Park Alanları ve Otopark Güvenliği

Günümüzde güvenliğin sağlanması hizmet sektörünün en önemli konularından biridir. Hizmet sektörü, çalışanlarının ve sürekli müşterilerinin güvenliğini sağlamaya çalışmaktadır. Bu sorumluluk, o alan içerisinde, müşterilerin ve çalışanların bulunabilecekleri her yerin güvenliğini kapsamaktadır.
Müşteriler ve çalışanlar araçlarını park alanları veya otoparklara bırakırlar ve bu alanlar oldukça büyük yer kaplamalarına rağmen buradaki aktivite işletmenin diğer kısımlarındakine göre daha azdır. Yani bu alanlarda bulunan kişi sayısı binanın içerisinde bulunan kişi sayısından azdır, bu sebeple de park alanları suç işlenmesi daha muhtemel yerlerdir. Hırsızlığın daha çok olduğu yerler, diğer suçların işlenmesi bakımından da yüksek risk oluştururlar.

Park alanlarında, müşterilerin ve çalışanların güvenliğini sağlamayı zorlaştıran bazı genel problemler vardır. Bir suçlunun aracı park alanında muhtemelen fark edilmeyecektir. Ayrıca, park halindeki araçlar suçluların saklanabileceği bir yer oluşturur ve suçlunun bulunduğu yeri aydınlatabilecek ışıklandırmanın etkinliğini azaltır. Otoparklar içinse güvenlik daha çok problemlidir. Otoparklar aynı alan içerisinde çok daha fazla araç alma kapasitesine sahiptir. Doğal gözetim yöntemi olarak bilinen, kişinin çevresini görebilmesi ve görülebilmesi oranı, otoparklarda daha azdır. Bunun sebebi otoparkların kısmi, ya da tamamen kapalı olması, katlı olması ve rampaların bulunmasıdır.
“Bir güvenlik önleminin engelleyici olabilmesi için potansiyel bir suçlunun, suç işlemesini fiziksel olarak engelleyecek nitelikte tasarlanması gerekir.”
Bir park alanındaki güvenlik önlemlerinin yeterli olup olmadığının belirlenebilmesi için en etkili yol, güvenlik teftişi yapmaktır. Güvenlik teftişi ile tesisin zayıf yerleri, mevcut güvenliğe karşı orada hangi tehditlerin oluşabileceği belirlenir. Suçu önceden görebilmek, bir şuçun işleneceğinin mantıklı bir tahminidir. Bir suçun önceden tahmin edilememesi, o suçun işlenmesinin mümkün olmadığı anlamına gelmez. Suçun o anda, o koşullar altında ve o konumda, öngörülemeyeceği anlamına gelir. Bir arazinin güvenliğini sağlayabilmek için mükemmel bir güvenlik çözümü yoktur. Kusursuz bir suç önleme yöntemi elde edilemez veya temin edilemez ama mantıklı bir güvenlik sağlama yöntemi elde edilebilir.

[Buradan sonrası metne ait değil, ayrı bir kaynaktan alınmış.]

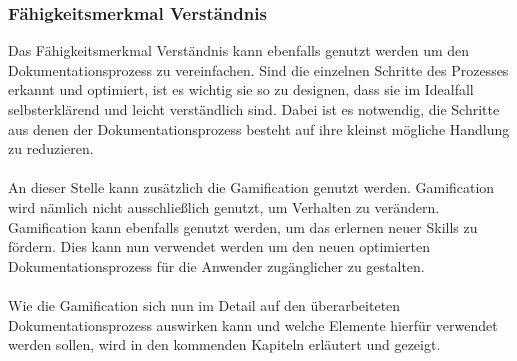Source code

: \documentclass[a4paper,12pt,twoside]{scrartcl}
\begin{document}
\subsubsection{Fähigkeitsmerkmal Verständnis}
Das Fähigkeitsmerkmal Verständnis kann ebenfalls genutzt werden um den Dokumentationsprozess zu vereinfachen. Sind die einzelnen Schritte des Prozesses erkannt und optimiert, ist es wichtig sie so zu designen, dass sie im Idealfall selbsterklärend und leicht verständlich sind. Dabei ist es notwendig, die Schritte aus denen der Dokumentationsprozess besteht auf ihre kleinst mögliche Handlung zu reduzieren.
\\\\
An dieser Stelle kann zusätzlich die Gamification genutzt werden. Gamification wird nämlich nicht ausschließlich genutzt, um Verhalten zu verändern. Gamification kann ebenfalls genutzt werden, um das erlernen neuer Skills zu fördern. Dies kann nun verwendet werden um den neuen optimierten Dokumentationsprozess für die Anwender zugänglicher zu gestalten.
\\\\
Wie die Gamification sich nun im Detail auf den überarbeiteten Dokumentationsprozess auswirken kann und welche Elemente hierfür verwendet werden sollen, wird in den kommenden Kapiteln erläutert und gezeigt.
\end{document}
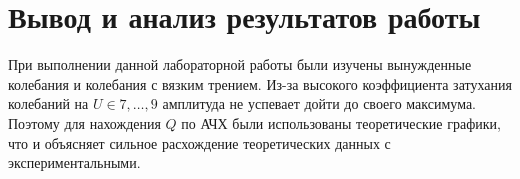 \section{Вывод и анализ результатов работы}
При выполнении данной лабораторной работы были изучены вынужденные колебания и
колебания с вязким трением. 
Из-за высокого коэффициента затухания колебаний на $U \in 7, \ldots, 9$ 
амплитуда не успевает дойти до своего максимума. 
Поэтому для нахождения $Q$ по АЧХ были использованы теоретические графики, что и
объясняет сильное расхождение теоретических данных с экспериментальными.


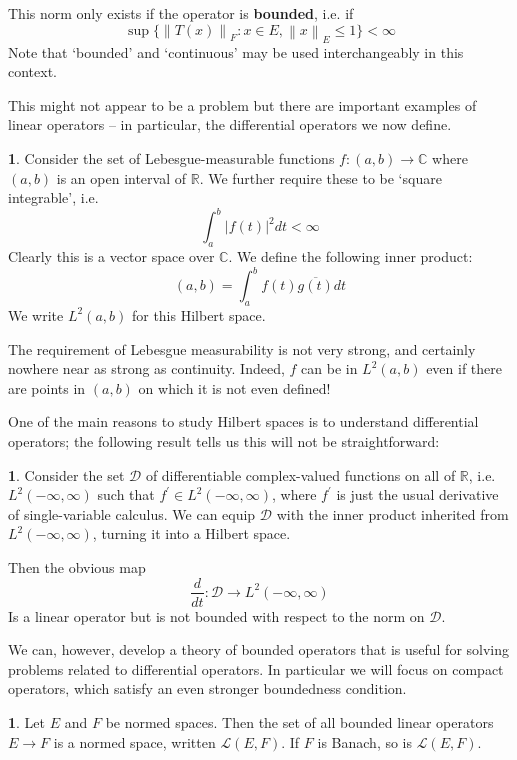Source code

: \documentclass[oneside,english]{amsbook}
\numberwithin{section}{chapter}
\theoremstyle{plain}
\theoremstyle{definition}
\newtheorem{defn}[thm]{\protect\definitionname}
\newcommand{\norm}[1]{\left\lVert#1\right\rVert}
\providecommand{\definitionname}{Definition}
\begin{document}
This norm only exists if the operator is \textbf{bounded}, i.e. if
\[
	\sup\{\norm{T(x)}_F : x\in E, \norm{x}_E\le 1\} < \infty
\]
Note that `bounded' and `continuous' may be used interchangeably in this context.

This might not appear to be a problem but there are important examples of linear operators -- in particular, the differential operators we now define.

\begin{defn}
	Consider the set of Lebesgue-measurable functions $f:(a, b)\to \mathbb{C}$ where $(a, b)$ is an open interval of $\mathbb{R}$. We further require these to be `square integrable', i.e.
	\[
		\int_a^b |f(t)|^2 dt < \infty
	\]
	Clearly this is a vector space over $\mathbb{C}$. We define the following inner product:
	\[
		(a, b) = \int_a^b f(t)\overline{g(t)} dt
	\]
	We write $L^2(a, b)$ for this Hilbert space.
\end{defn}

The requirement of Lebesgue measurability is not very strong, and certainly nowhere near as strong as continuity. Indeed, $f$ can be in $L^2(a, b)$ even if there are points in $(a, b)$ on which it is not even defined!

One of the main reasons to study Hilbert spaces is to understand differential operators; the following result tells us this will not be straightforward: 

\begin{defn}
	Consider the set $\mathscr{D}$ of differentiable complex-valued functions on all of $\mathbb{R}$, i.e. $L^2(-\infty, \infty)$ such that $f^\prime\in L^2(-\infty, \infty)$, where $f^\prime$ is just the usual derivative of single-variable calculus. We can equip $\mathscr{D}$ with the inner product inherited from  $L^2(-\infty, \infty)$, turning it into a Hilbert space.
	
	Then the obvious map \[
		\frac{d}{dt}: \mathscr{D}\to L^2(-\infty, \infty)
	\]
	Is a linear operator but is not bounded with respect to the norm on $\mathscr{D}$.
\end{defn}

We can, however, develop a theory of bounded operators that is useful for solving problems related to differential operators. In particular we will focus on compact operators, which satisfy an even stronger boundedness condition.

\begin{defn}
	Let $E$ and $F$ be normed spaces. Then the set of all bounded linear operators $E\to F$ is a normed space, written $\mathscr{L}(E, F)$. If $F$ is Banach, so is $\mathscr{L}(E, F)$.
\end{defn}
\end{document}

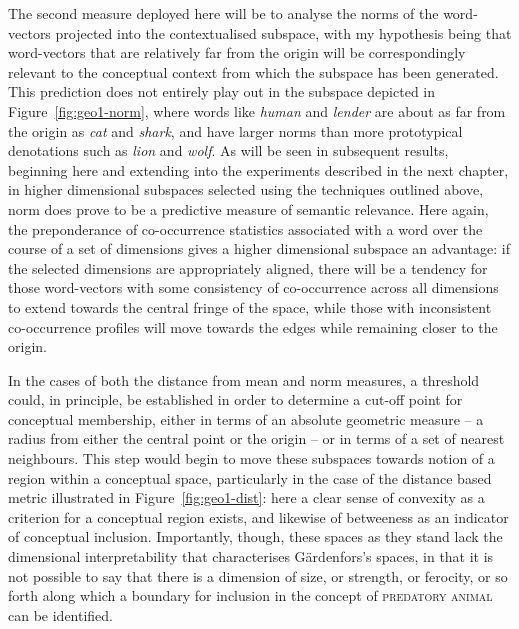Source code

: The second measure deployed here will be to analyse the norms of the word-vectors projected into the contextualised subspace, with my hypothesis being that word-vectors that are relatively far from the origin will be correspondingly relevant to the conceptual context from which the subspace has been generated.  This prediction does not entirely play out in the subspace depicted in Figure~\ref{fig:geo1-norm}, where words like \emph{human} and \emph{lender} are about as far from the origin as \emph{cat} and \emph{shark}, and have larger norms than more prototypical denotations such as \emph{lion} and \emph{wolf}.  As will be seen in subsequent results, beginning here and extending into the experiments described in the next chapter, in higher dimensional subspaces selected using the techniques outlined above, norm does prove to be a predictive measure of semantic relevance.  Here again, the preponderance of co-occurrence statistics associated with a word over the course of a set of dimensions gives a higher dimensional subspace an advantage: if the selected dimensions are appropriately aligned, there will be a tendency for those word-vectors with some consistency of co-occurrence across all dimensions to extend towards the central fringe of the space, while those with inconsistent co-occurrence profiles will move towards the edges while remaining closer to the origin.

In the cases of both the distance from mean and norm measures, a threshold could, in principle, be established in order to determine a cut-off point for conceptual membership, either in terms of an absolute geometric measure -- a radius from either the central point or the origin -- or in terms of a set of nearest neighbours.  This step would begin to move these subspaces towards  notion of a region within a conceptual space, particularly in the case of the distance based metric illustrated in Figure~\ref{fig:geo1-dist}: here a clear sense of convexity as a criterion for a conceptual region exists, and likewise of betweeness as an indicator of conceptual inclusion.  Importantly, though, these spaces as they stand lack the dimensional interpretability that characterises G\"{a}rdenfors's spaces, in that it is not possible to say that there is a dimension of size, or strength, or ferocity, or so forth along which a boundary for inclusion in the concept of \textsc{predatory animal} can be identified.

Mantıklı güvenlik önlemleri, suç faaliyetini engelleyici ve caydırıcı olmalıdır. Bir güvenlik önleminin caydırıcı olabilmesi için, potansiyel suçlu üzerinde psikolojik bir etkisi olmalıdır. Bu, potansiyel suçlunun suçu işlemesini engellemek için cesaretini kırar. Caydırıcı önlemlere örnek olarak, park alanındaki güçlü aydınlatmalar, kapalı devre güvenlik kameraları (CCTV) ve o alanda güvenlik görevlilerinin bulunduğunu belirten levhalar gösterilebilir. Bir güvenlik önleminin engelleyici olabilmesi için potansiyel bir suçlunun, suç işlemesini fiziksel olarak engelleyecek nitelikte tasarlanması gerekir. Engelleyici güvenlik önlemlerine örnek olarak kilitli kapılar ve insanların bir alana girmelerini engelleyen güvenlik görevlileri gösterilebilir.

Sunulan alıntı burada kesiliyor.